(Task objective): The reply should consist of the line containing "As mentioned above, each" and all lines after it in the listing below, reproduced exactly and nothing more.
Material provided below:
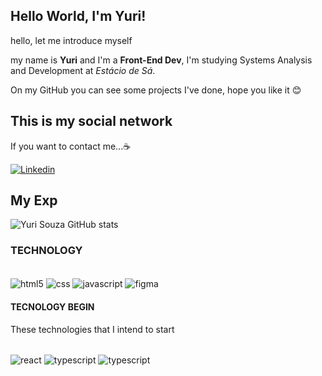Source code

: ## Hello World, I'm Yuri!

hello, let me introduce myself

my name is <strong>Yuri</strong> and I'm a <strong>Front-End Dev</strong>, I'm studying Systems Analysis and Development at *Estácio de Sá*.

On my GitHub you can see some projects I've done, hope you like it 😊

## This is my social network
If you want to contact me...☕


[![Linkedin](https://img.shields.io/badge/LinkedIn-0077B5?style=for-the-badge&logo=linkedin&logoColor=white
)](https://www.linkedin.com/in/yurisouzadev/)

## My Exp
![Yuri Souza GitHub stats](https://github-readme-stats.vercel.app/api?username=yskawtter&show_icons=true&theme=tokyonight)


### TECHNOLOGY
<div style="display: inline_block"> <br>
    <img align="center" alt ="html5" src="https://img.shields.io/badge/HTML5-E34F26?style=for-the-badge&logo=html5&logoColor=white" />
    <img align="center" alt ="css" src="https://img.shields.io/badge/CSS3-1572B6?style=for-the-badge&logo=css3&logoColor=white" />
    <img align="center" alt ="javascript" src="https://img.shields.io/badge/JavaScript-F7DF1E?style=for-the-badge&logo=javascript&logoColor=black" />
    <img align="center" alt ="figma" src="https://img.shields.io/badge/Figma-F24E1E?style=for-the-badge&logo=figma&logoColor=white" />
</div>

#### TECNOLOGY BEGIN
These technologies that I intend to start
<div style="display: inline_block"> <br>
    <img align="center" alt ="react" src="https://img.shields.io/badge/React-20232A?style=for-the-badge&logo=react&logoColor=61DAFB" />
    <img align="center" alt ="typescript" src="https://img.shields.io/badge/TypeScript-007ACC?style=for-the-badge&logo=typescript&logoColor=white" />
    <img align="center" alt ="typescript" src="https://img.shields.io/badge/Bootstrap-563D7C?style=for-the-badge&logo=bootstrap&logoColor=white" />
</div>
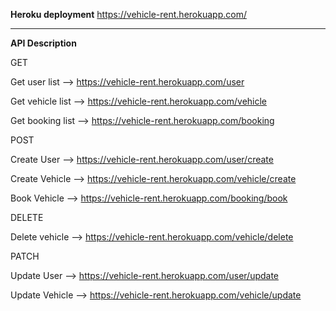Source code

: **Heroku deployment**
https://vehicle-rent.herokuapp.com/

---

**API Description**

GET

Get user list -->  https://vehicle-rent.herokuapp.com/user

Get vehicle list --> https://vehicle-rent.herokuapp.com/vehicle

Get booking list --> https://vehicle-rent.herokuapp.com/booking

POST

Create User --> https://vehicle-rent.herokuapp.com/user/create

Create Vehicle --> https://vehicle-rent.herokuapp.com/vehicle/create

Book Vehicle --> https://vehicle-rent.herokuapp.com/booking/book

DELETE

Delete vehicle --> https://vehicle-rent.herokuapp.com/vehicle/delete

PATCH

Update User --> https://vehicle-rent.herokuapp.com/user/update

Update Vehicle --> https://vehicle-rent.herokuapp.com/vehicle/update

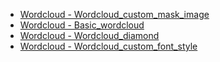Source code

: - [Wordcloud - Wordcloud_custom_mask_image](WordCloud/wordcloud_custom_mask_image.md ':type=code')
- [Wordcloud - Basic_wordcloud](WordCloud/basic_wordcloud.md ':type=code')
- [Wordcloud - Wordcloud_diamond](WordCloud/wordcloud_diamond.md ':type=code')
- [Wordcloud - Wordcloud_custom_font_style](WordCloud/wordcloud_custom_font_style.md ':type=code')
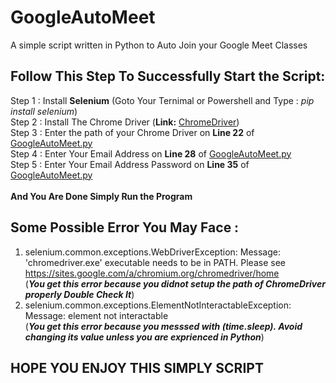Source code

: # GoogleAutoMeet
A simple script written in Python to Auto Join your Google Meet Classes
## Follow This Step To Successfully Start the Script:
Step 1 : Install **Selenium** (Goto Your Ternimal or Powershell and Type : *pip install selenium*) <br/>
Step 2 : Install The Chrome Driver (**Link:** [ChromeDriver](https://chromedriver.chromium.org/)) <br/>
Step 3 : Enter the path of your Chrome Driver on **Line 22** of [GoogleAutoMeet.py](https://github.com/Ajharul7/GoogleAutoMeet/blob/main/GoogleAutoMeet.py) <br/>
Step 4 : Enter Your Email Address on **Line 28** of [GoogleAutoMeet.py](https://github.com/Ajharul7/GoogleAutoMeet/blob/main/GoogleAutoMeet.py) <br/>
Step 5 : Enter Your Email Address Password on **Line 35** of [GoogleAutoMeet.py](https://github.com/Ajharul7/GoogleAutoMeet/blob/main/GoogleAutoMeet.py) <br/>
<br/>
**And You Are Done Simply Run the Program** <br/>
## Some Possible Error You May Face :
1. selenium.common.exceptions.WebDriverException: Message: 'chromedriver.exe' executable needs to be in PATH. Please see https://sites.google.com/a/chromium.org/chromedriver/home<br/>
(***You get this error because you didnot setup the path of ChromeDriver properly Double Check It***)<br/>
2. selenium.common.exceptions.ElementNotInteractableException: Message: element not interactable <br/>
(***You get this error because you messsed with ***(**time.sleep**)***. Avoid changing its value unless you are exprienced in Python***) <br/>

## HOPE YOU ENJOY THIS SIMPLY SCRIPT



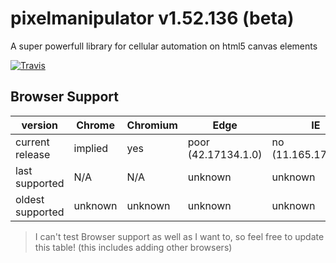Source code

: # pixelmanipulator v1.52.136 (beta)
A super powerfull library for cellular automation on html5 canvas elements

[![Travis](https://travis-ci.org/Lazerbeak12345/pixelmanipulator.svg?branch=master)](https://travis-ci.org/Lazerbeak12345/pixelmanipulator)

## Browser Support

version          | Chrome  | Chromium | Edge                | IE                  | Firefox | Opera   | Safari  
-----------------|---------|----------|---------------------|---------------------|---------|---------|---------
current release  | implied | yes      | poor (42.17134.1.0) | no (11.165.17134.0) | yes     | unknown | unknown 
last supported   | N/A     | N/A      | unknown             | unknown             | N/A     | unknown | unknown 
oldest supported | unknown | unknown  | unknown             | unknown             | unknown | unknown | unknown 

> I can't test Browser support as well as I want to, so feel free to update this table! (this includes adding other browsers)
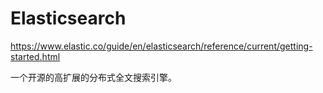 # Elasticsearch

https://www.elastic.co/guide/en/elasticsearch/reference/current/getting-started.html

一个开源的高扩展的分布式全文搜索引擎。
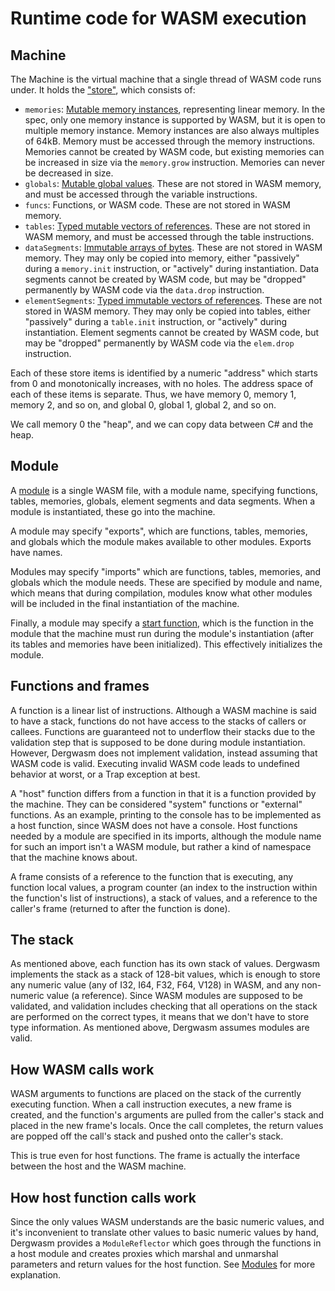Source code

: # Runtime code for WASM execution

## Machine

The Machine is the virtual machine that a single thread of WASM code runs under. It holds the ["store"](https://webassembly.github.io/spec/core/exec/runtime.html#store), which consists of:

* `memories`: [Mutable memory instances](https://webassembly.github.io/spec/core/exec/runtime.html#memory-instances), representing linear memory. In the spec, only one memory instance is supported by WASM, but it is open to multiple memory instance. Memory instances are also always multiples of 64kB. Memory must be accessed through the memory instructions. Memories cannot be created by WASM code, but existing memories can be increased in size via the `memory.grow` instruction. Memories can never be decreased in size.
* `globals`: [Mutable global values](https://webassembly.github.io/spec/core/exec/runtime.html#global-instances). These are not stored in WASM memory, and must be accessed through the variable instructions.
* `funcs`: Functions, or WASM code. These are not stored in WASM memory.
* `tables`: [Typed mutable vectors of references](https://webassembly.github.io/spec/core/exec/runtime.html#data-instances). These are not stored in WASM memory, and must be accessed through the table instructions.
* `dataSegments`: [Immutable arrays of bytes](https://webassembly.github.io/spec/core/syntax/modules.html#data-segments). These are not stored in WASM memory. They may only be copied into memory, either "passively" during a `memory.init` instruction, or "actively" during instantiation. Data segments cannot be created by WASM code, but may be "dropped" permanently by WASM code via the `data.drop` instruction.
* `elementSegments`: [Typed immutable vectors of references](https://webassembly.github.io/spec/core/syntax/modules.html#element-segments). These are not stored in WASM memory. They may only be copied into tables, either "passively" during a `table.init` instruction, or "actively" during instantiation. Element segments cannot be created by WASM code, but may be "dropped" permanently by WASM code via the `elem.drop` instruction.

Each of these store items is identified by a numeric "address" which starts from 0 and monotonically increases, with no holes. The address space of each of these items is separate. Thus, we have memory 0, memory 1, memory 2, and so on, and global 0, global 1, global 2, and so on.

We call memory 0 the "heap", and we can copy data between C# and the heap.

## Module

A [module](https://webassembly.github.io/spec/core/syntax/modules.html#modules) is a single WASM file, with a module name, specifying functions, tables, memories, globals, element segments and data segments. When a module is instantiated, these go into the machine.

A module may specify "exports", which are functions, tables, memories, and globals which the module makes available to other modules. Exports have names.

Modules may specify "imports" which are functions, tables, memories, and globals which the module needs. These are specified by module and name, which means that during compilation, modules know what other modules will be included in the final instantiation of the machine.

Finally, a module may specify a [start function](https://webassembly.github.io/spec/core/syntax/modules.html#start-function), which is the function in the module that the machine must run during the module's instantiation (after its tables and memories have been initialized). This effectively initializes the module.

## Functions and frames

A function is a linear list of instructions. Although a WASM machine is said to have a stack, functions do not have access to the stacks of callers or callees. Functions are guaranteed not to underflow their stacks due to the validation step that is supposed to be done during module instantiation. However, Dergwasm does not implement validation, instead assuming that WASM code is valid. Executing invalid WASM code leads to undefined behavior at worst, or a Trap exception at best.

A "host" function differs from a function in that it is a function provided by the machine. They can be considered "system" functions or "external" functions. As an example, printing to the console has to be implemented as a host function, since WASM does not have a console. Host functions needed by a module are specified in its imports, although the module name for such an import isn't a WASM module, but rather a kind of namespace that the machine knows about.

A frame consists of a reference to the function that is executing, any function local values, a program counter (an index to the instruction within the function's list of instructions), a stack of values, and a reference to the caller's frame (returned to after the function is done).

## The stack

As mentioned above, each function has its own stack of values. Dergwasm implements the stack as a stack of 128-bit values, which is enough to store any numeric value (any of I32, I64, F32, F64, V128) in WASM, and any non-numeric value (a reference). Since WASM modules are supposed to be validated, and validation includes checking that all operations on the  stack are performed on the correct types, it means that we don't have to store type information. As mentioned above, Dergwasm assumes modules are valid.

## How WASM calls work

WASM arguments to functions are placed on the stack of the currently executing function. When a call instruction executes, a new frame is created, and the function's arguments are pulled from the caller's stack and placed in the new frame's locals. Once the call completes, the return values are popped off the call's stack and pushed onto the caller's stack.

This is true even for host functions. The frame is actually the interface between the host and the WASM machine.

## How host function calls work

Since the only values WASM understands are the basic numeric values, and it's inconvenient to translate other values to basic numeric values by hand, Dergwasm provides a `ModuleReflector` which goes through the functions in a host module and creates proxies which marshal and unmarshal parameters and return values for the host function. See [Modules](../Modules/README.md) for more explanation.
End of Material provided.
(Finished exercise):
As mentioned above, each function has its own stack of values. Dergwasm implements the stack as a stack of 128-bit values, which is enough to store any numeric value (any of I32, I64, F32, F64, V128) in WASM, and any non-numeric value (a reference). Since WASM modules are supposed to be validated, and validation includes checking that all operations on the  stack are performed on the correct types, it means that we don't have to store type information. As mentioned above, Dergwasm assumes modules are valid.

## How WASM calls work

WASM arguments to functions are placed on the stack of the currently executing function. When a call instruction executes, a new frame is created, and the function's arguments are pulled from the caller's stack and placed in the new frame's locals. Once the call completes, the return values are popped off the call's stack and pushed onto the caller's stack.

This is true even for host functions. The frame is actually the interface between the host and the WASM machine.

## How host function calls work

Since the only values WASM understands are the basic numeric values, and it's inconvenient to translate other values to basic numeric values by hand, Dergwasm provides a `ModuleReflector` which goes through the functions in a host module and creates proxies which marshal and unmarshal parameters and return values for the host function. See [Modules](../Modules/README.md) for more explanation.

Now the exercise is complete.